My clutch is, I believe, original. Only one plate has a pink mark.
Re: Clutch Question
Posted: Sun Jun 18, 2017 6:27 am
by Red
0face wrote: ↑Sat Jun 17, 2017 5:47 pmMy clutch seems to catch when I start the bike in first gear when it's cold. The bike wants to move forward. The lever is adjusted all the way out. Any ideas why it would be doing this? Somebody suggested the plates might need lubing? about 120K on the bike.
Oface,
The clutch plates can stick together when cold, for most bikes. Start the engine in Neutral, and allow the engine to warm up to some reasonable level. For me, that is three or more "feathers" on the Temperature gauge, where the bike normally runs the road with four "feathers" showing, fully warmed up. Pull the clutch handle and hold it, then blip the throttle a few times, but not too aggressively. Still holding the clutch handle "disengaged," hold the rear brake to prevent any movement by the bike, let the engine slow to idle, and drop the bike into gear. It should go into gear with a nice click.

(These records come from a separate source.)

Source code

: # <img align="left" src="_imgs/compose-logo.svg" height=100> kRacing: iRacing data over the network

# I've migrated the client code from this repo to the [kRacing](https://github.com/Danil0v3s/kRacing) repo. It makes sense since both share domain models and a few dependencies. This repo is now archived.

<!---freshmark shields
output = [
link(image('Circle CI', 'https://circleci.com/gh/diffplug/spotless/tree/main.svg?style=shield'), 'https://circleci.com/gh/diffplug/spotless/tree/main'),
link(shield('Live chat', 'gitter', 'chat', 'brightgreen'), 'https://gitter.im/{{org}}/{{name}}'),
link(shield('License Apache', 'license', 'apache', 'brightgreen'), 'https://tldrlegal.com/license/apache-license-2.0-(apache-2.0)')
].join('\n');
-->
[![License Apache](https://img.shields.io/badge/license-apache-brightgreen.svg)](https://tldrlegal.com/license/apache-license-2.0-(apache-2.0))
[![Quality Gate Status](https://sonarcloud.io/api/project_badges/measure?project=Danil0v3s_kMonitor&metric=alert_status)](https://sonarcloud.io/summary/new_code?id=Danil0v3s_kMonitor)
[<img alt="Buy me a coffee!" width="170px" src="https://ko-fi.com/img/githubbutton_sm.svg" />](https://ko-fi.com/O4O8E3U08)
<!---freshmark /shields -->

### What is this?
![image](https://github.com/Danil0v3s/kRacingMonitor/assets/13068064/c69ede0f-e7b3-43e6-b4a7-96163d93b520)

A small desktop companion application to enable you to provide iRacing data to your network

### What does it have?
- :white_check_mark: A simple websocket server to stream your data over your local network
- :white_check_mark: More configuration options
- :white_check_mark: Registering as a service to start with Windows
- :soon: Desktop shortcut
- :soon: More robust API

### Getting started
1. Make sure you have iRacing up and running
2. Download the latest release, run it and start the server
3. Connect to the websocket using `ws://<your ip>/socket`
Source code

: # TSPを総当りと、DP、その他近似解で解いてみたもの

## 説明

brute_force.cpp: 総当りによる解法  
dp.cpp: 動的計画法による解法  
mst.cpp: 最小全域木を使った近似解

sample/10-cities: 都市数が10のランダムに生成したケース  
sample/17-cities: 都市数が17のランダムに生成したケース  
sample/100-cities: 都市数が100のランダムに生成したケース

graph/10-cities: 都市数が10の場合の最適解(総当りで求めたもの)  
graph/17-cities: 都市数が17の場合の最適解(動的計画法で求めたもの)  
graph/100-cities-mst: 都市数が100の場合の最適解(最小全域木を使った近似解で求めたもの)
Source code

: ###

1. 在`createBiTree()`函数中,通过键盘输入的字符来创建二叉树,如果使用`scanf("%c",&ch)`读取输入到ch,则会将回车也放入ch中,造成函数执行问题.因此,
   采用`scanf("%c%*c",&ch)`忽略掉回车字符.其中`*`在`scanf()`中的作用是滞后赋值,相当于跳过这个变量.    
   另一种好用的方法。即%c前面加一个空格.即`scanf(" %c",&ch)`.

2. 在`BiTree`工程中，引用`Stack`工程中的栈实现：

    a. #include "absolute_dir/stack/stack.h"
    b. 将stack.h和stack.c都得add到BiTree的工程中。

If getting into gear makes a serious clunk noise then, the clutch plates may need to be cleaned and oiled. Search for "FJR clutch soak." This is a simple DIY procedure. Fast and/or clutchless shifting may cause the clutch plates to become dry and "sticky," IMHO. I hold the clutch disengaged, in gear, any time I am stopped briefly in traffic, such as at short red lights or stop signs. I usually only shift to Neutral and release the clutch handle when traffic behind me is also stopped, so I won't need to evade being rear-ended by the drunk or texting cage driver behind me. I have not had a problem with a "sticky" clutch so far, and I credit this to running the engine in gear, clutch disengaged, whenever I am stopped briefly.
Upgrading the clutch assembly to the new "slipper" hardware gives you the opportunity to replace the old clutch hub with a new "drilled" version, which oils the clutch plates better. I believe the existing clutch hub could be drilled to resemble the new "drilled" version for the same benefit, but feel free to use the Yamaha upgraded clutch hub. You will need to log in to the site to see the pix: http://www.fjrowners.com/forums/970490-post11.html
Re: Clutch Question
Posted: Sun Jun 18, 2017 9:38 am
by gixxerjasen
Don't forget mcatrophy's writeup on the soak procedure. Same as a cleanup procedure really.
At 120k it might also be time for new plates. It's all pretty easy though, after all...
Changing a clutch is so easy even a six year old can do it.
Re: Clutch Question
Posted: Tue Jun 20, 2017 1:10 pm
by Steel_Gin
I had the same problem on my '12 the first and second year I had it; yes two clutch soaks under warranty. What I wish I had known was already suggested and I haven't had a problem since, it also would have avoided taking it apart twice.
Let it warm up to one bar, pull the clutch in, rev to about 3k three or four times, release the clutch, pull the clutch back in and put it in gear. I haven't had a problem since.
If the problem comes back a slipper clutch will be installed.